● **Records from a data collection**
----

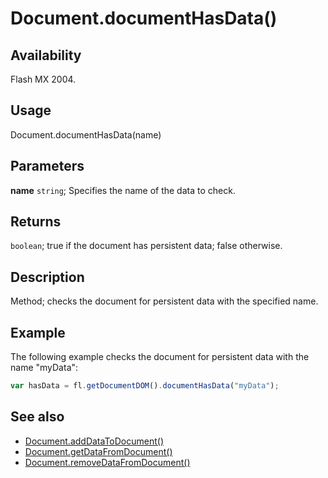 # Document.documentHasData()

## Availability

Flash MX 2004.

## Usage

Document.documentHasData(name)

## Parameters

**name** `string`; Specifies the name of the data to check.

## Returns

`boolean`; true if the document has persistent data; false otherwise.

## Description

Method; checks the document for persistent data with the specified name.

## Example

The following example checks the document for persistent data with the name "myData":

```javascript
var hasData = fl.getDocumentDOM().documentHasData("myData");
```

## See also

- [Document.addDataToDocument()](../Document_object/Document1.md)
- [Document.getDataFromDocument()](../Document_object/Document76.md)
- [Document.removeDataFromDocument()](../Document_object/Document250.md)
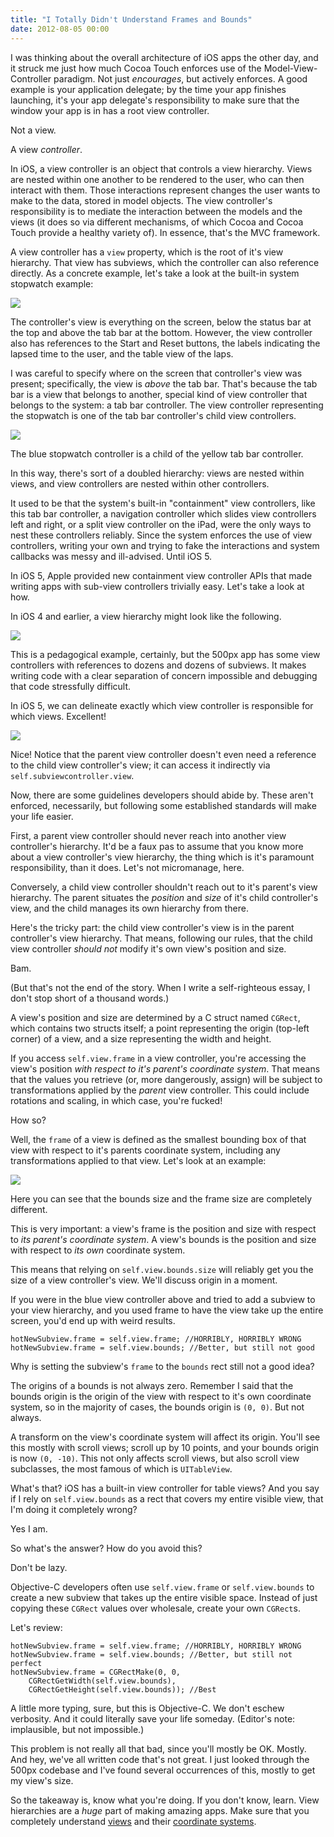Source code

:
 ```yaml
---
title: "I Totally Didn't Understand Frames and Bounds"
date: 2012-08-05 00:00
---
```


I was thinking about the overall architecture of iOS apps the other day, and it struck me just how much Cocoa Touch enforces use of the Model-View-Controller paradigm. Not just _encourages_, but actively enforces. A good example is your application delegate; by the time your app finishes launching, it's your app delegate's responsibility to make sure that the window your app is in has a root view controller.

Not a view.

A view _controller_.





In iOS, a view controller is an object that controls a view hierarchy. Views are nested within one another to be rendered to the user, who can then interact with them. Those interactions represent changes the user wants to make to the data, stored in model objects. The view controller's responsibility is to mediate the interaction between the models and the views (it does so via different mechanisms, of which Cocoa and Cocoa Touch provide a healthy variety of). In essence, that's the MVC framework.

A view controller has a `view` property, which is the root of it's view hierarchy. That view has subviews, which the controller can also reference directly. As a concrete example, let's take a look at the built-in system stopwatch example:

![](/img/import/blog/you-probably-dont-understand-frames-and-bounds/2D45925D5D0D4415AD04B0697EF838DF.png)

The controller's view is everything on the screen, below the status bar at the top and above the tab bar at the bottom. However, the view controller also has references to the Start and Reset buttons, the labels indicating the lapsed time to the user, and the table view of the laps.

I was careful to specify where on the screen that controller's view was present; specifically, the view is _above_ the tab bar. That's because the tab bar is a view that belongs to another, special kind of view controller that belongs to the system: a tab bar controller. The view controller representing the stopwatch is one of the tab bar controller's child view controllers.

![](/img/import/blog/you-probably-dont-understand-frames-and-bounds/EC87F23A25274175B83A06630EDFABFB.png)

The blue stopwatch controller is a child of the yellow tab bar controller.

In this way, there's sort of a doubled hierarchy: views are nested within views, and view controllers are nested within other controllers.

It used to be that the system's built-in "containment" view controllers, like this tab bar controller, a navigation controller which slides view controllers left and right, or a split view controller on the iPad, were the only ways to nest these controllers reliably. Since the system enforces the use of view controllers, writing your own and trying to fake the interactions and system callbacks was messy and ill-advised. Until iOS 5.

In iOS 5, Apple provided new containment view controller APIs that made writing apps with sub-view controllers trivially easy. Let's take a look at how.

In iOS 4 and earlier, a view hierarchy might look like the following.

![](/img/import/blog/you-probably-dont-understand-frames-and-bounds/1EA3627758A3487791BD14E0CF65502B.png)

This is a pedagogical example, certainly, but the 500px app has some view controllers with references to dozens and dozens of subviews. It makes writing code with a clear separation of concern impossible and debugging that code stressfully difficult.

In iOS 5, we can delineate exactly which view controller is responsible for which views. Excellent!

![](/img/import/blog/you-probably-dont-understand-frames-and-bounds/24979633EED54A5D9C25EFB6023C9EA6.png)

Nice! Notice that the parent view controller doesn't even need a reference to the child view controller's view; it can access it indirectly via `self.subviewcontroller.view`.

Now, there are some guidelines developers should abide by. These aren't enforced, necessarily, but following some established standards will make your life easier.

First, a parent view controller should never reach into another view controller's hierarchy. It'd be a faux pas to assume that you know more about a view controller's view hierarchy, the thing which is it's paramount responsibility, than it does. Let's not micromanage, here.

Conversely, a child view controller shouldn't reach out to it's parent's view hierarchy. The parent situates the _position_ and _size_ of it's child controller's view, and the child manages its own hierarchy from there.

Here's the tricky part: the child view controller's view is in the parent controller's view hierarchy. That means, following our rules, that the child view controller _should not_ modify it's own view's position and size.

Bam.

(But that's not the end of the story. When I write a self-righteous essay, I don't stop short of a thousand words.)

A view's position and size are determined by a C struct named `CGRect`, which contains two structs itself; a point representing the origin (top-left corner) of a view, and a size representing the width and height.

If you access `self.view.frame` in a view controller, you're accessing the view's position _with respect to it's parent's coordinate system_. That means that the values you retrieve (or, more dangerously, assign) will be subject to transformations applied by the _parent_ view controller. This could include rotations and scaling, in which case, you're fucked!

How so?

Well, the `frame` of a view is defined as the smallest bounding box of that view with respect to it's parents coordinate system, including any transformations applied to that view. Let's look at an example:

![](/img/import/blog/you-probably-dont-understand-frames-and-bounds/B8B143BB6681476794386EFDB88201A7.png)

Here you can see that the bounds size and the frame size are completely different.

This is very important: a view's frame is the position and size with respect to _its parent's coordinate system_. A view's bounds is the position and size with respect to _its own_ coordinate system.

This means that relying on `self.view.bounds.size` will reliably get you the size of a view controller's view. We'll discuss origin in a moment.

If you were in the blue view controller above and tried to add a subview to your view hierarchy, and you used frame to have the view take up the entire screen, you'd end up with weird results.

```
hotNewSubview.frame = self.view.frame; //HORRIBLY, HORRIBLY WRONG
hotNewSubview.frame = self.view.bounds; //Better, but still not good
```

Why is setting the subview's `frame` to the `bounds` rect still not a good idea?

The origins of a bounds is not always zero. Remember I said that the bounds origin is the origin of the view with respect to it's own coordinate system, so in the majority of cases, the bounds origin is `(0, 0)`. But not always.

A transform on the view's coordinate system will affect its origin. You'll see this mostly with scroll views; scroll up by 10 points, and your bounds origin is now `(0, -10)`. This not only affects scroll views, but also scroll view subclasses, the most famous of which is `UITableView`.

What's that? iOS has a built-in view controller for table views? And you say if I rely on `self.view.bounds` as a rect that covers my entire visible view, that I'm doing it completely wrong?

Yes I am.

So what's the answer? How do you avoid this?

Don't be lazy.

Objective-C developers often use `self.view.frame` or `self.view.bounds` to create a new subview that takes up the entire visible space. Instead of just copying these `CGRect` values over wholesale, create your own  `CGRect`s. 

Let's review:

```
hotNewSubview.frame = self.view.frame; //HORRIBLY, HORRIBLY WRONG
hotNewSubview.frame = self.view.bounds; //Better, but still not perfect
hotNewSubview.frame = CGRectMake(0, 0, 
    CGRectGetWidth(self.view.bounds), 
    CGRectGetHeight(self.view.bounds)); //Best
```

A little more typing, sure, but this is Objective-C. We don't eschew verbosity. And it could literally save your life someday. (Editor's note: implausible, but not impossible.)

This problem is not really all that bad, since you'll mostly be OK. Mostly. And hey, we've all written code that's not great. I just looked through the 500px codebase and I've found several occurrences of this, mostly to get my view's size.

So the takeaway is, know what you're doing. If you don't know, learn. View hierarchies are a _huge_ part of making amazing apps. Make sure that you completely understand [views](http://developer.apple.com/library/iOS/#documentation/WindowsViews/Conceptual/ViewPG_iPhoneOS/WindowsandViews/WindowsandViews.html) and their [coordinate systems](http://developer.apple.com/library/ios/#documentation/general/conceptual/Devpedia-CocoaApp/CoordinateSystem.html).
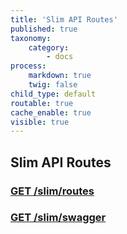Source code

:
 ```yaml
---
title: 'Slim API Routes'
published: true
taxonomy:
    category:
        - docs
process:
    markdown: true
    twig: false
child_type: default
routable: true
cache_enable: true
visible: true
---
```


## Slim API Routes

### [GET /slim/routes](/api-methods/slim-api-routes/get-slim-routes) ####
### [GET /slim/swagger](/api-methods/slim-api-routes/get-slim-swagger) ####
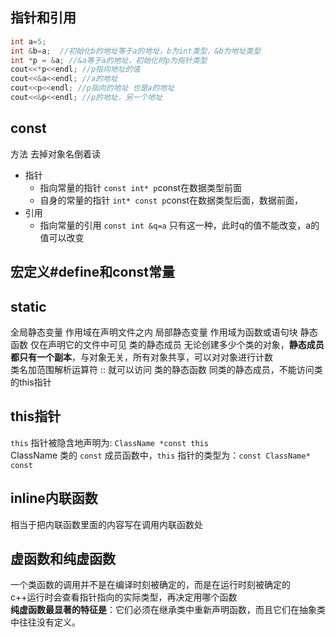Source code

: ## 指针和引用
```c++
int a=5;
int &b=a;  //初始化b的地址等于a的地址，b为int类型，&b为地址类型
int *p = &a; //&a等于a的地址，初始化时p为指针类型
cout<<*p<<endl; //p指向地址的值
cout<<&a<<endl; //a的地址
cout<<p<<endl; //p指向的地址 也是a的地址
cout<<&p<<endl; //p的地址，另一个地址
```
## const
方法 去掉对象名倒着读
+ 指针
  + 指向常量的指针 `const int* p`const在数据类型前面
  + 自身的常量的指针 `int* const p`const在数据类型后面，数据前面，
+ 引用
  + 指向常量的引用 `const int &q=a` 只有这一种，此时q的值不能改变，a的值可以改变
## 宏定义#define和const常量
## static
全局静态变量  作用域在声明文件之内
局部静态变量  作用域为函数或语句块
静态函数  仅在声明它的文件中可见
类的静态成员  无论创建多少个类的对象，**静态成员都只有一个副本**，与对象无关，所有对象共享，可以对对象进行计数  
  类名加范围解析运算符 :: 就可以访问
类的静态函数  同类的静态成员，不能访问类的this指针
## this指针
`this` 指针被隐含地声明为: ` ClassName *const this `  
ClassName 类的 `const` 成员函数中，`this` 指针的类型为：`const ClassName* const`  
## inline内联函数  
相当于把内联函数里面的内容写在调用内联函数处  
## 虚函数和纯虚函数
一个类函数的调用并不是在编译时刻被确定的，而是在运行时刻被确定的  
c++运行时会查看指针指向的实际类型，再决定用哪个函数  
**纯虚函数最显著的特征是**：它们必须在继承类中重新声明函数，而且它们在抽象类中往往没有定义。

----

● **WHAT YOU SHOULD DO**
Repeat only what runs from the first line of the records above to the line with "## Description", both included, word for word, minus the pictures.

● **SOLUTION TO THE PROBLEM**
 # Document.documentHasData()

## Availability

Flash MX 2004.

## Usage

Document.documentHasData(name)

## Parameters

**name** `string`; Specifies the name of the data to check.

## Returns

`boolean`; true if the document has persistent data; false otherwise.

## Description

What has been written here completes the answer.